→ **WORK INSTRUCTIONS**
Scan the entries that follow and copy out every line containing "self".

BEGIN DATA UNDER STUDY

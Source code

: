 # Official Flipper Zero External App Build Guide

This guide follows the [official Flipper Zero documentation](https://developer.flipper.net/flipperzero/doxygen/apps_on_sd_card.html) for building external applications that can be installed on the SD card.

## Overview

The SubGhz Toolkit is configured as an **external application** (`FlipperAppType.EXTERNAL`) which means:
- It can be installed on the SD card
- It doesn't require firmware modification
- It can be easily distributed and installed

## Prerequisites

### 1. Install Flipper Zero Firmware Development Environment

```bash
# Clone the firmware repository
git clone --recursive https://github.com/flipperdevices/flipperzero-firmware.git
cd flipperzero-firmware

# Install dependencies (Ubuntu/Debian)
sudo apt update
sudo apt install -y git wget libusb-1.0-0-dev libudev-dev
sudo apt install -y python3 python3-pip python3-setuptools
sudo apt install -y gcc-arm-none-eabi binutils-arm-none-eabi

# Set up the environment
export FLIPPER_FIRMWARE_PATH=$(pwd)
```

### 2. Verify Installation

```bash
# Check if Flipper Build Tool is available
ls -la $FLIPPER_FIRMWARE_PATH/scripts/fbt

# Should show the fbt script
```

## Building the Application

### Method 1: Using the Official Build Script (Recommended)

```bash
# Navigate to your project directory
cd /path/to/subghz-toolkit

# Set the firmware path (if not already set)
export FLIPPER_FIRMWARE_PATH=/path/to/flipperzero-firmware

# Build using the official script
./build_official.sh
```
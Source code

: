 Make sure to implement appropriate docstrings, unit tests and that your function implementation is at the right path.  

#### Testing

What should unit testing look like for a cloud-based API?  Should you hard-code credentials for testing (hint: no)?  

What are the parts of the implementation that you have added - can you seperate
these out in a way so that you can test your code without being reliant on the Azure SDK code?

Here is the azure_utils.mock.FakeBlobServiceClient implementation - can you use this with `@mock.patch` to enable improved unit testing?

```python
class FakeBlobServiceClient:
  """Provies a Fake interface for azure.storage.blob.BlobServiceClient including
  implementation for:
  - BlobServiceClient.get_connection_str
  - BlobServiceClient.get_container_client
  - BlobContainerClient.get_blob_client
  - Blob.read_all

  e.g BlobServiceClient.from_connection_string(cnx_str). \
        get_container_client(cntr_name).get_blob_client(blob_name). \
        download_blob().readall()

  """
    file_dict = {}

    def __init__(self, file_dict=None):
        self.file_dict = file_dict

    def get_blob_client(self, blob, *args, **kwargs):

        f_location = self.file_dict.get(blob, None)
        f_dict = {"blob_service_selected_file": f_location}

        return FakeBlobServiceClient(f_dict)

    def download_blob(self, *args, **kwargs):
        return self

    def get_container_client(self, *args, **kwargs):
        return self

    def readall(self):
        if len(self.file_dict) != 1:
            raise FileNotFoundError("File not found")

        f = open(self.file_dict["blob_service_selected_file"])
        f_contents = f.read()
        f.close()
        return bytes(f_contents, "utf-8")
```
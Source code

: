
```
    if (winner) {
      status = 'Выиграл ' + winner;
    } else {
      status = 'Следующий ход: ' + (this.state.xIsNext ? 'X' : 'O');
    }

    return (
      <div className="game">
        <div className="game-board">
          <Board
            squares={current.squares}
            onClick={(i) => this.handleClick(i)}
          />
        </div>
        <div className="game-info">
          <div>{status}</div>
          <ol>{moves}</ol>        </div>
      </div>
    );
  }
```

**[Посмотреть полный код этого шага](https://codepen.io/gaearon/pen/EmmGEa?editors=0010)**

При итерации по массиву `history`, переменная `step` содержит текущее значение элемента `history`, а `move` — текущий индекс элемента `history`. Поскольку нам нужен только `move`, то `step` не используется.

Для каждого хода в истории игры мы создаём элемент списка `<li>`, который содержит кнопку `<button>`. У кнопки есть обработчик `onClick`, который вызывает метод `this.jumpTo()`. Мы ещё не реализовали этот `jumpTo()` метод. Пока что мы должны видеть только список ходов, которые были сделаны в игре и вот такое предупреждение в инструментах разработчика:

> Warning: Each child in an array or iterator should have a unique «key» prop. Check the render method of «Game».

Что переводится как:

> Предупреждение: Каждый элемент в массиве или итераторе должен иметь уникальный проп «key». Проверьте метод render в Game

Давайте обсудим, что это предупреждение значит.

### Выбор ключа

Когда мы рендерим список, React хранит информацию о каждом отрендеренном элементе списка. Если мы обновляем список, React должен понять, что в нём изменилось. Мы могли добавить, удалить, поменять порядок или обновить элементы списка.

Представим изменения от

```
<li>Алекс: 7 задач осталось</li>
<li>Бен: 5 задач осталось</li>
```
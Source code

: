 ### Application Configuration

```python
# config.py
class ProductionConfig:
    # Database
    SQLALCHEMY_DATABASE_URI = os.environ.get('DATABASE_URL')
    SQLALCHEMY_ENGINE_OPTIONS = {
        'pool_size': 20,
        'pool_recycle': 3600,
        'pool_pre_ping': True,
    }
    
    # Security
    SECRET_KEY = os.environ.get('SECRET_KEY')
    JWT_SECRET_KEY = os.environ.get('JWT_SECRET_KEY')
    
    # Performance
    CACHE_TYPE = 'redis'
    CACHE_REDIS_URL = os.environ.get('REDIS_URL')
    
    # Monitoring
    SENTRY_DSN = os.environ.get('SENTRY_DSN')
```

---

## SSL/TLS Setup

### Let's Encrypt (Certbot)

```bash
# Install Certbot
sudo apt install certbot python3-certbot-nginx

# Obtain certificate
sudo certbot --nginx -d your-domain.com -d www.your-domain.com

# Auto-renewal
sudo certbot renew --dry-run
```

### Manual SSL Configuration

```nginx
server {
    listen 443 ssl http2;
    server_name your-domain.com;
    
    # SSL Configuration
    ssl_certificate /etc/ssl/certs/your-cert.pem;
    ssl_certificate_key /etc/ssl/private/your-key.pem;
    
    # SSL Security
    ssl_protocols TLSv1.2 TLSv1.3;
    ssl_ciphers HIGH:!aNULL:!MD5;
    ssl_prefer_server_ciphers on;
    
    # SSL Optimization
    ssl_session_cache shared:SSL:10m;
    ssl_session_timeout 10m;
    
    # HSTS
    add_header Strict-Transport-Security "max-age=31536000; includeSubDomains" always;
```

END DATA UNDER STUDY

→ **EXERCISE ANSWER**
    def __init__(self, file_dict=None):
        self.file_dict = file_dict
    def get_blob_client(self, blob, *args, **kwargs):
        f_location = self.file_dict.get(blob, None)
    def download_blob(self, *args, **kwargs):
        return self
    def get_container_client(self, *args, **kwargs):
        return self
    def readall(self):
        if len(self.file_dict) != 1:
        f = open(self.file_dict["blob_service_selected_file"])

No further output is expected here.